İNCE MESELESİ KABAK TADI VERDİ
MUHARREM İnce’ye yönelik sıkı markaj, gerçekten kabak tadı verdi.
*
Günlerdir aynı hikâye: Çekil de çekil. Çekil de çekil. Çekil de çekil. İkna, hakaret, tehdit, parmak sallama, bel altı vuruş falan. Bitmiyor, tükenmiyor.
*
Adam çekilmiyor işte. Ne diye zorluyorsun ki. Demokrasi yok mu memlekette? Adam senin stratejini takip etmeye mecbur mu? Seninle aynı dalga boyunda olmak zorunda mı? Senin endişen, kutsal ve tartışılmaz bir endişe mi? Aday olma hakkı yok mu bu adamın?
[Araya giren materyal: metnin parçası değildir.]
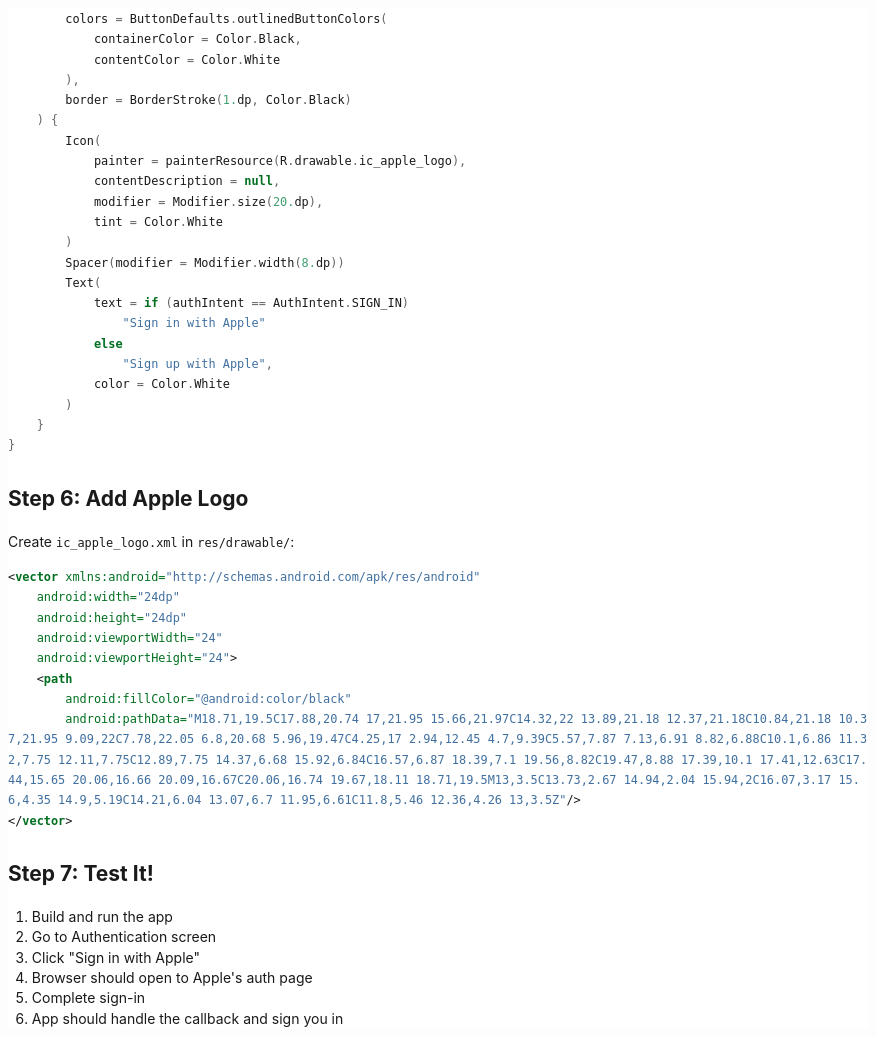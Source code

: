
 ```kotlin
        colors = ButtonDefaults.outlinedButtonColors(
            containerColor = Color.Black,
            contentColor = Color.White
        ),
        border = BorderStroke(1.dp, Color.Black)
    ) {
        Icon(
            painter = painterResource(R.drawable.ic_apple_logo),
            contentDescription = null,
            modifier = Modifier.size(20.dp),
            tint = Color.White
        )
        Spacer(modifier = Modifier.width(8.dp))
        Text(
            text = if (authIntent == AuthIntent.SIGN_IN) 
                "Sign in with Apple" 
            else 
                "Sign up with Apple",
            color = Color.White
        )
    }
}
```

## Step 6: Add Apple Logo

Create `ic_apple_logo.xml` in `res/drawable/`:

```xml
<vector xmlns:android="http://schemas.android.com/apk/res/android"
    android:width="24dp"
    android:height="24dp"
    android:viewportWidth="24"
    android:viewportHeight="24">
    <path
        android:fillColor="@android:color/black"
        android:pathData="M18.71,19.5C17.88,20.74 17,21.95 15.66,21.97C14.32,22 13.89,21.18 12.37,21.18C10.84,21.18 10.37,21.95 9.09,22C7.78,22.05 6.8,20.68 5.96,19.47C4.25,17 2.94,12.45 4.7,9.39C5.57,7.87 7.13,6.91 8.82,6.88C10.1,6.86 11.32,7.75 12.11,7.75C12.89,7.75 14.37,6.68 15.92,6.84C16.57,6.87 18.39,7.1 19.56,8.82C19.47,8.88 17.39,10.1 17.41,12.63C17.44,15.65 20.06,16.66 20.09,16.67C20.06,16.74 19.67,18.11 18.71,19.5M13,3.5C13.73,2.67 14.94,2.04 15.94,2C16.07,3.17 15.6,4.35 14.9,5.19C14.21,6.04 13.07,6.7 11.95,6.61C11.8,5.46 12.36,4.26 13,3.5Z"/>
</vector>
```

## Step 7: Test It!

1. Build and run the app
2. Go to Authentication screen
3. Click "Sign in with Apple"
4. Browser should open to Apple's auth page
5. Complete sign-in
6. App should handle the callback and sign you in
Tercihini yapmış, sonuçlarını göze almış, sana ne oluyor?
*
Bir dersin, iki dersin, üç dersin.
Demokratik tepki hakkını kullanırsın. Görüşünü açıklarsın.
Ama baktın ki olmuyor, bırakırsın peşini.
Hakaret etmek, kampanya yürütmek, iftira atmak, sosyal medya karamalarına başvurmak, bel altına girmek de neyin nesi?
*
Bütün argümanlar ortaya konmuşken... Söylenecek her şey söylenmişken... Tepki fazlasıyla gösterilmişken...
Uzatmanın alemi ne?
İŞTE YİNE GELDİ O TUHAF HAVALAR
DIŞARIYA çıkacağım. Kışlık bir mont: Fazla geliyor. Yazlık bir mont: Yeterli olmuyor.
*
Soğuk mu sıcak mı? Belirsiz. Terler miyim üşür müyüm? Bilemiyorum.
*
İşte geldi yine dışarı çıkmadan önce kıyafet ayarlaması yapmanın, milletvekili aday listesi hazırlamaktan daha zor olduğu tuhaf günler.
BİR DİZİYİ BU KADAR CİDDİYE ALMAYA GEREK VAR MI?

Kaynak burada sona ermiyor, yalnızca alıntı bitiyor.